PROBLEM REQUIREMENTS. If a line of the listing contains the string "lorsqu", return that line.
"""
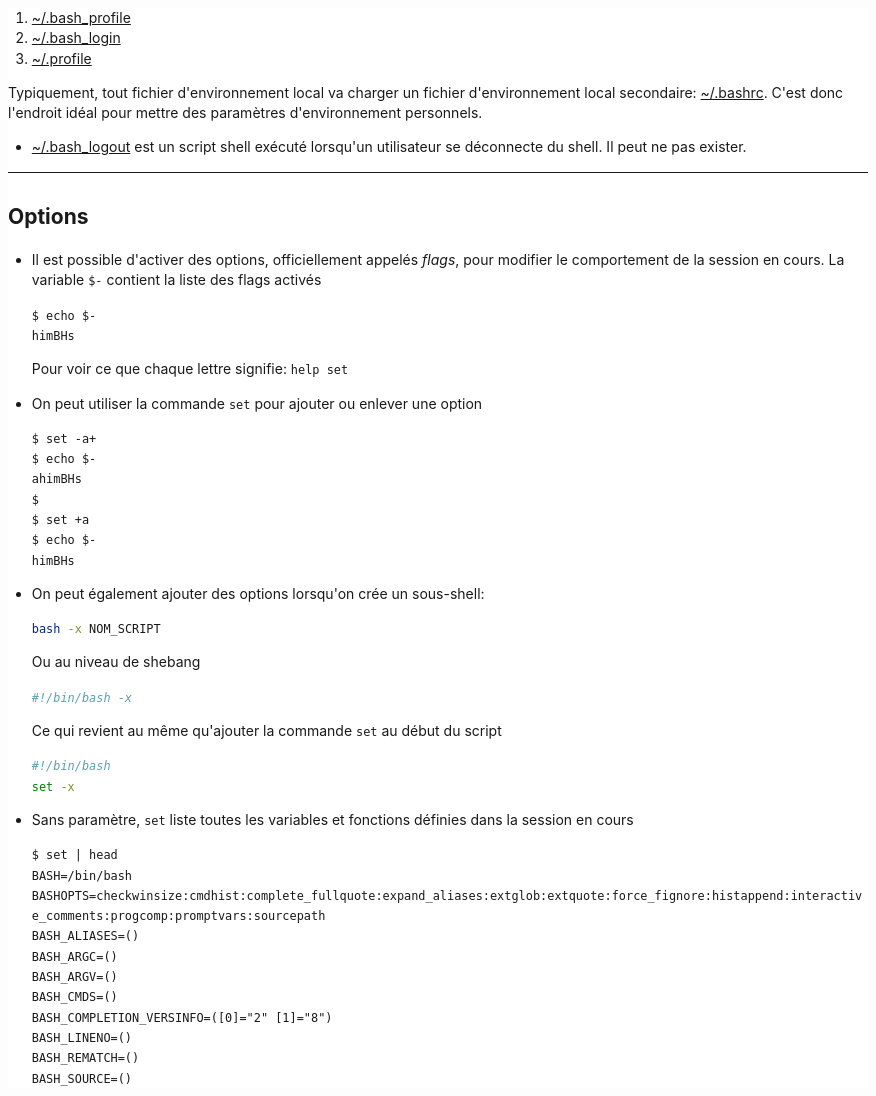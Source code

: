   1. <ins>\~/.bash_profile</ins>
  2. <ins>\~/.bash_login</ins>
  3. <ins>\~/.profile</ind>

  Typiquement, tout fichier d'environnement local va charger un fichier d'environnement local secondaire: <ins>\~/.bashrc</ins>. C'est donc l'endroit idéal pour mettre des paramètres d'environnement personnels.

* <ins>\~/.bash_logout</ins> est un script shell exécuté lorsqu'un utilisateur se déconnecte du shell. Il peut ne pas exister.

---

## Options

* Il est possible d'activer des options, officiellement appelés *flags*, pour modifier le comportement de la session en cours. La variable `$-` contient la liste des flags activés

  ```
  $ echo $-
  himBHs
  ```

  Pour voir ce que chaque lettre signifie: `help set`

* On peut utiliser la commande `set` pour ajouter ou enlever une option

  ```
  $ set -a+
  $ echo $-
  ahimBHs
  $
  $ set +a
  $ echo $-
  himBHs
  ```

* On peut également ajouter des options lorsqu'on crée un sous-shell:

  ``` bash
  bash -x NOM_SCRIPT
  ```

  Ou au niveau de shebang

  ``` bash
  #!/bin/bash -x
  ```

  Ce qui revient au même qu'ajouter la commande `set` au début du script

  ``` bash
  #!/bin/bash
  set -x
  ```

* Sans paramètre, `set` liste toutes les variables et fonctions définies dans la session en cours

  ```
  $ set | head
  BASH=/bin/bash
  BASHOPTS=checkwinsize:cmdhist:complete_fullquote:expand_aliases:extglob:extquote:force_fignore:histappend:interactive_comments:progcomp:promptvars:sourcepath
  BASH_ALIASES=()
  BASH_ARGC=()
  BASH_ARGV=()
  BASH_CMDS=()
  BASH_COMPLETION_VERSINFO=([0]="2" [1]="8")
  BASH_LINENO=()
  BASH_REMATCH=()
  BASH_SOURCE=()
  ```

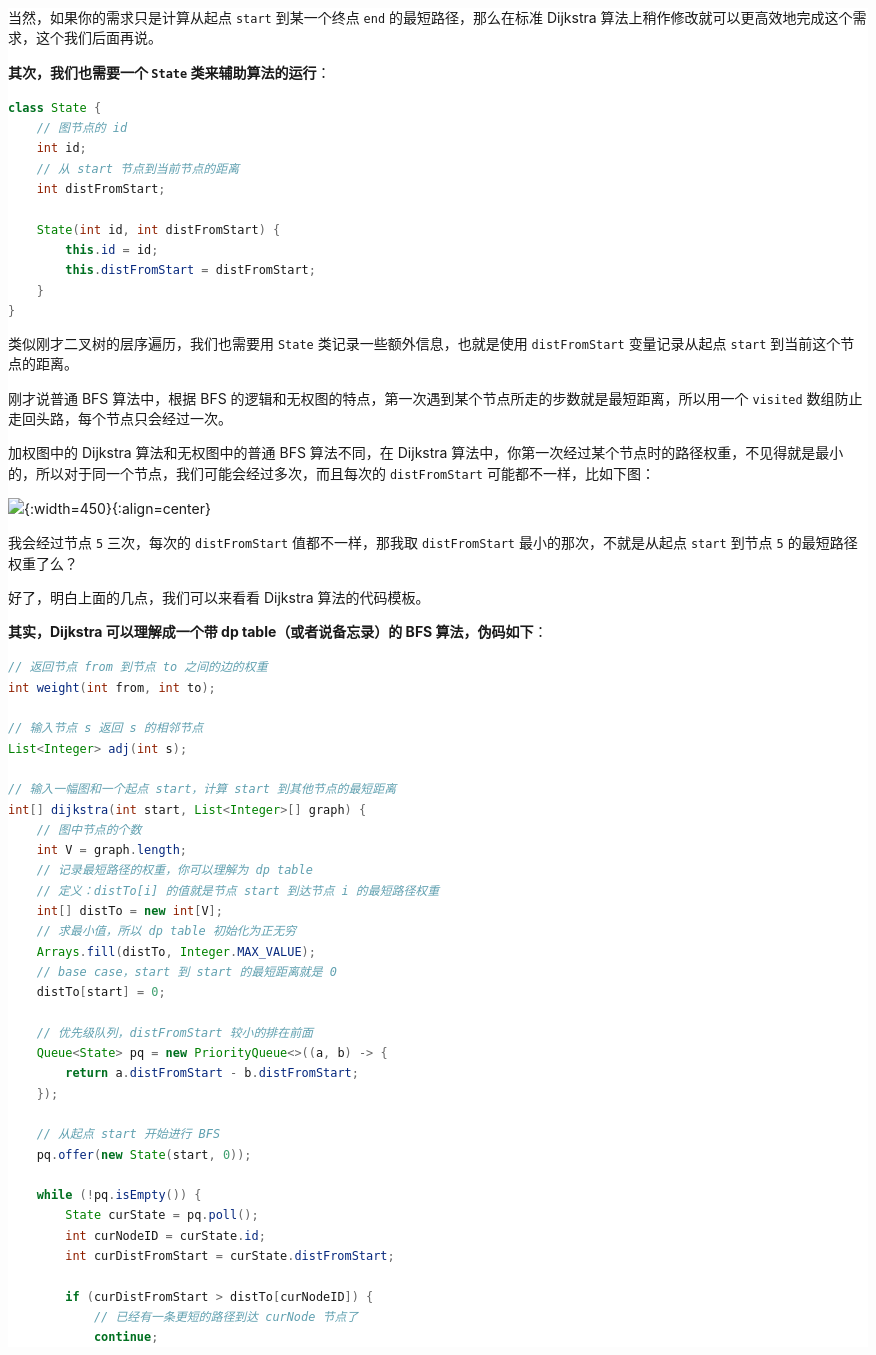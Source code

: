当然，如果你的需求只是计算从起点 `start` 到某一个终点 `end` 的最短路径，那么在标准 Dijkstra 算法上稍作修改就可以更高效地完成这个需求，这个我们后面再说。

**其次，我们也需要一个 `State` 类来辅助算法的运行**：

```java
class State {
    // 图节点的 id
    int id;
    // 从 start 节点到当前节点的距离
    int distFromStart;

    State(int id, int distFromStart) {
        this.id = id;
        this.distFromStart = distFromStart;
    }
}
```

类似刚才二叉树的层序遍历，我们也需要用 `State` 类记录一些额外信息，也就是使用 `distFromStart` 变量记录从起点 `start` 到当前这个节点的距离。

刚才说普通 BFS 算法中，根据 BFS 的逻辑和无权图的特点，第一次遇到某个节点所走的步数就是最短距离，所以用一个 `visited` 数组防止走回头路，每个节点只会经过一次。

加权图中的 Dijkstra 算法和无权图中的普通 BFS 算法不同，在 Dijkstra 算法中，你第一次经过某个节点时的路径权重，不见得就是最小的，所以对于同一个节点，我们可能会经过多次，而且每次的 `distFromStart` 可能都不一样，比如下图：

![](https://pic.leetcode-cn.com/1631272373-mJpFzT-file_1631272373791){:width=450}{:align=center}

我会经过节点 `5` 三次，每次的 `distFromStart` 值都不一样，那我取 `distFromStart` 最小的那次，不就是从起点 `start` 到节点 `5` 的最短路径权重了么？

好了，明白上面的几点，我们可以来看看 Dijkstra 算法的代码模板。

**其实，Dijkstra 可以理解成一个带 dp table（或者说备忘录）的 BFS 算法，伪码如下**：

```java
// 返回节点 from 到节点 to 之间的边的权重
int weight(int from, int to);

// 输入节点 s 返回 s 的相邻节点
List<Integer> adj(int s);

// 输入一幅图和一个起点 start，计算 start 到其他节点的最短距离
int[] dijkstra(int start, List<Integer>[] graph) {
    // 图中节点的个数
    int V = graph.length;
    // 记录最短路径的权重，你可以理解为 dp table
    // 定义：distTo[i] 的值就是节点 start 到达节点 i 的最短路径权重
    int[] distTo = new int[V];
    // 求最小值，所以 dp table 初始化为正无穷
    Arrays.fill(distTo, Integer.MAX_VALUE);
    // base case，start 到 start 的最短距离就是 0
    distTo[start] = 0;

    // 优先级队列，distFromStart 较小的排在前面
    Queue<State> pq = new PriorityQueue<>((a, b) -> {
        return a.distFromStart - b.distFromStart;
    });

    // 从起点 start 开始进行 BFS
    pq.offer(new State(start, 0));

    while (!pq.isEmpty()) {
        State curState = pq.poll();
        int curNodeID = curState.id;
        int curDistFromStart = curState.distFromStart;

        if (curDistFromStart > distTo[curNodeID]) {
            // 已经有一条更短的路径到达 curNode 节点了
            continue;
```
"""
THE COMPLETED TASK.
* <ins>\~/.bash_logout</ins> est un script shell exécuté lorsqu'un utilisateur se déconnecte du shell. Il peut ne pas exister.
* On peut également ajouter des options lorsqu'on crée un sous-shell:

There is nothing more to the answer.